Share

Bab 6 ( Kenangan Pahit Sandal Jepit)

Aku hanya dapat duduk termenung melihat Tiara yang sedang memilah mana baju yang bagus untuk diriku. Gadis itu nampak begitu sibuk dengan tumpukan baju dan hijab yang menggunung di atas kasurku. Belum ada dua jam semenjak Ia menyuruh salah seorang pelayan di rumah ini untuk membelikan baju untukku, seseorang kembali datang dengan membawa banyak sepatu high heels yang pastinya akan aku gunakan.

"Nona, kira-kira anda lebih suka dominan warna yang seperti kalem atau yang mencolok untuk dilihat? Oh iya, cobalah untuk memakai sepatu high heelsnya. Saya harap anda menyukainya."

Aku tidak ingin membuat suasana hati Tiara bersedih, jadi aku memutuskan untuk mencoba sepatu berwarna hitam. Saat akan mencoba memasukkan kakiku pada Sepatu, ingatanku kembali pada saat pertama kalinya diriku memasuki rumah mewah keluarga Kuncoro.
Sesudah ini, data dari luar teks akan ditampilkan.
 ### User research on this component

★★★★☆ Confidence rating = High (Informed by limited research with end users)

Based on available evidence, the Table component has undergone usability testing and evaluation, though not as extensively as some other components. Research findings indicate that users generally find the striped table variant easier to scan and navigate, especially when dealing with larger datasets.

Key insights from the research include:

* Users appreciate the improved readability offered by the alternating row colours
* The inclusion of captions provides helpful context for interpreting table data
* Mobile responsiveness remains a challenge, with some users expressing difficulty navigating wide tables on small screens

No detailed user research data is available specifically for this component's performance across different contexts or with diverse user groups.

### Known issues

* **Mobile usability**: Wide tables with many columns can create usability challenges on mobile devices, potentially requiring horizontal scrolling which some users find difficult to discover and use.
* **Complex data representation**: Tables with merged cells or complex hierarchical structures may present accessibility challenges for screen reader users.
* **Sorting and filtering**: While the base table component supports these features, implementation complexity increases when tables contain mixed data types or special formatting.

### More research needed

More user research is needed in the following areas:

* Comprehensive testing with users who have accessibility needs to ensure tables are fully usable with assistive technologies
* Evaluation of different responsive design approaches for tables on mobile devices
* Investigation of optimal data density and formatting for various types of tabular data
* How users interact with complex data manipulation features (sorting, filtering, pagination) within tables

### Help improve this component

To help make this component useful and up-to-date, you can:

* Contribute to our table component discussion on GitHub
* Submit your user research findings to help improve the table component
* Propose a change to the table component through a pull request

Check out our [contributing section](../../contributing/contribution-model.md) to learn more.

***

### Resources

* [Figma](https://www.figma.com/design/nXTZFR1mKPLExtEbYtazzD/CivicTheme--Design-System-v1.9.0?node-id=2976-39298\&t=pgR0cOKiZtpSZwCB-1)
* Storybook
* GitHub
"Diam di situ!" teriak seorang wanita cantik dengan gaun pesta yang menampilkan belahan dadanya.

"Lepas sepatumu!" titahnya tanpa memperdulikan ekspresi wajahku yang kebingungan.

"Kau tidak pantas memakai Sepatu cantik itu. Yang pantas kau pakai adalah ini!"

aku tidak percaya dengan hal yang baru saja aku rasakan. Sepasang sandal jepit dilemparkan tepat mengenai wajahku.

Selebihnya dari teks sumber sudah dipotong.